**WHAT THIS TASK INVOLVES**
Pick every line from the data below that contains the string "相关的类结构图" and copy it.

**STUDY MATERIAL**

━━━━

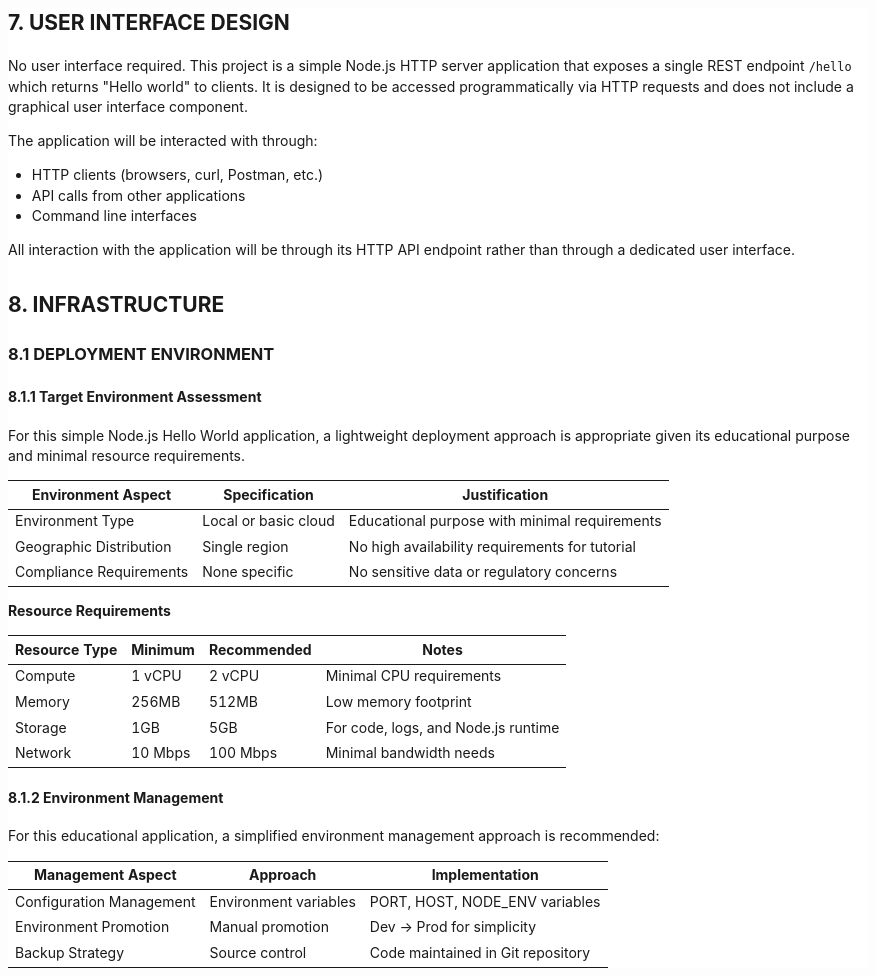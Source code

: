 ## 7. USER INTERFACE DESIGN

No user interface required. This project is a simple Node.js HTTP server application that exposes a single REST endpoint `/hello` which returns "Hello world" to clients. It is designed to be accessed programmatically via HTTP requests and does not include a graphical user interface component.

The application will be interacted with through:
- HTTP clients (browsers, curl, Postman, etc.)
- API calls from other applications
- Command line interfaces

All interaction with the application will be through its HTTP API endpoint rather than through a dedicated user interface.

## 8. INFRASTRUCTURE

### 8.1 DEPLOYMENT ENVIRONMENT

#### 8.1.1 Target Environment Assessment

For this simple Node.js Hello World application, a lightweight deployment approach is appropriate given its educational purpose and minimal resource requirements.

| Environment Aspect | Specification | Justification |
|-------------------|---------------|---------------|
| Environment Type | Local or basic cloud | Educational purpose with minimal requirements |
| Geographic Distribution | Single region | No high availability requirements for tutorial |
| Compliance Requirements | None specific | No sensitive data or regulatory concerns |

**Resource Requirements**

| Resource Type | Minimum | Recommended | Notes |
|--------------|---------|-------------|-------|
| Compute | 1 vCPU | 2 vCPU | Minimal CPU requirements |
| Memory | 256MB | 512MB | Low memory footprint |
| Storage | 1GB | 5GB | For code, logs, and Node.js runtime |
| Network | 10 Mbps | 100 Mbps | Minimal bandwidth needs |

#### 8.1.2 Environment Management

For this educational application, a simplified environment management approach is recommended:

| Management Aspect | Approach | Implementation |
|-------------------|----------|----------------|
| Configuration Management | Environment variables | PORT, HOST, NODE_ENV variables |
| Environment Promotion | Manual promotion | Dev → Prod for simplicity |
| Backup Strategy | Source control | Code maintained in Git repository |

━━━━

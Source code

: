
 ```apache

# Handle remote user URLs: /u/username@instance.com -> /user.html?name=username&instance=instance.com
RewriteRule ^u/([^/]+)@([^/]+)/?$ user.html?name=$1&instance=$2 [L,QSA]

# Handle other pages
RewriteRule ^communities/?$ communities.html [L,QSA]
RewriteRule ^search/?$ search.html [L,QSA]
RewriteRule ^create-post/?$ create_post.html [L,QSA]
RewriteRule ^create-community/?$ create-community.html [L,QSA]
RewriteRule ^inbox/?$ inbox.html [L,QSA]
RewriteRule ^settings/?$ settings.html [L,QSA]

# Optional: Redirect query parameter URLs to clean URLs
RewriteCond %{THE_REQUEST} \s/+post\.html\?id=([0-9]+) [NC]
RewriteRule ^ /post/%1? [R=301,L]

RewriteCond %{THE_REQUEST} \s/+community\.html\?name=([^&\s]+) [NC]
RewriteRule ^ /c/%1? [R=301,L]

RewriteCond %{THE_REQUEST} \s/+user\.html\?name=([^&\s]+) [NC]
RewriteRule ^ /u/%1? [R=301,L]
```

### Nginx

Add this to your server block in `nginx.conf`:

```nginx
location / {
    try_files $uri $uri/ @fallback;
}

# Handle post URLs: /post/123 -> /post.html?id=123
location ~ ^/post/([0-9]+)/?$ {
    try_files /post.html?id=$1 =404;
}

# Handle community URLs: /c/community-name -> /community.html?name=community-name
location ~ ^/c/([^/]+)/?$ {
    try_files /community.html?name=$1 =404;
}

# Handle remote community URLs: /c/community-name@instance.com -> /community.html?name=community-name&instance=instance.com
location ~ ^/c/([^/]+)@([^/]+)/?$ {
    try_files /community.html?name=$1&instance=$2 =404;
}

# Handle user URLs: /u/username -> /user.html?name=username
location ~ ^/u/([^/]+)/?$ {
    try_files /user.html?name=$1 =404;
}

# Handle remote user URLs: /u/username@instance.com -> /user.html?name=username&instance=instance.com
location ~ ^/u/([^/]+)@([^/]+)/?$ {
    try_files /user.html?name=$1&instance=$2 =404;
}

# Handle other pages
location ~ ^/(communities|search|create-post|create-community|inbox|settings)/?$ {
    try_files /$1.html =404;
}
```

━━━━

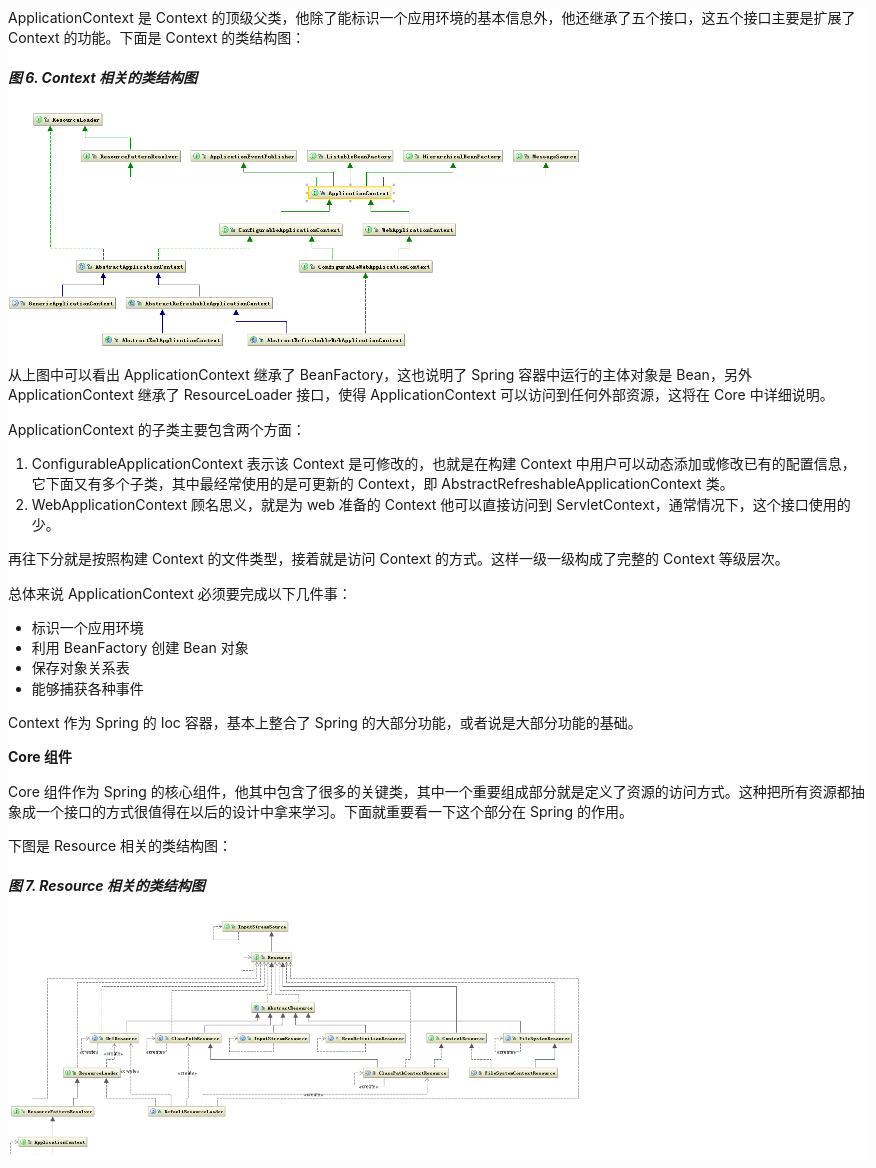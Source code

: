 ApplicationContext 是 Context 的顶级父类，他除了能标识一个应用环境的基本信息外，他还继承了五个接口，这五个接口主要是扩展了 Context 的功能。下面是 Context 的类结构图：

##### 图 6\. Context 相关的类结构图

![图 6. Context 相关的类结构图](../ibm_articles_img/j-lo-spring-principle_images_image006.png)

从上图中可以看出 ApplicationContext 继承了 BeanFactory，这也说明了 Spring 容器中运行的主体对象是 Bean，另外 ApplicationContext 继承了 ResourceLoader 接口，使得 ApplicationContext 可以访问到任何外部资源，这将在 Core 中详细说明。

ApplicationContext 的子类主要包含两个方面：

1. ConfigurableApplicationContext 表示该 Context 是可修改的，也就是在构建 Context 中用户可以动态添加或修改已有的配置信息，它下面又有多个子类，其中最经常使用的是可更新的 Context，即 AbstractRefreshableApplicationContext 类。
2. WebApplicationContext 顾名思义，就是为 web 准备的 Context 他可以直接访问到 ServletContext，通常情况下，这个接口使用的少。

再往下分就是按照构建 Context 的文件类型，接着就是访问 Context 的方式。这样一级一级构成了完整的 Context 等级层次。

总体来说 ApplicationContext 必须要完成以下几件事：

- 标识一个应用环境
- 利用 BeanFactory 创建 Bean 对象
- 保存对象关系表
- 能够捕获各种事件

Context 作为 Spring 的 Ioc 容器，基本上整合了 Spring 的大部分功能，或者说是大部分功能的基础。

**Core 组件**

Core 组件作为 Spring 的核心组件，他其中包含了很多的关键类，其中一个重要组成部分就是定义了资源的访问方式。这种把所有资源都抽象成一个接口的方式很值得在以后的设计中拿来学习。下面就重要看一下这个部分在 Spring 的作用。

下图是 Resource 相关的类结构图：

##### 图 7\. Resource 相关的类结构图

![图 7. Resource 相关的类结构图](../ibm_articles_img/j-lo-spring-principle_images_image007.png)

━━━━

**OUTPUT OF THE EXERCISE**
##### 图 6\. Context 相关的类结构图
![图 6. Context 相关的类结构图](../ibm_articles_img/j-lo-spring-principle_images_image006.png)
下图是 Resource 相关的类结构图：
##### 图 7\. Resource 相关的类结构图
![图 7. Resource 相关的类结构图](../ibm_articles_img/j-lo-spring-principle_images_image007.png)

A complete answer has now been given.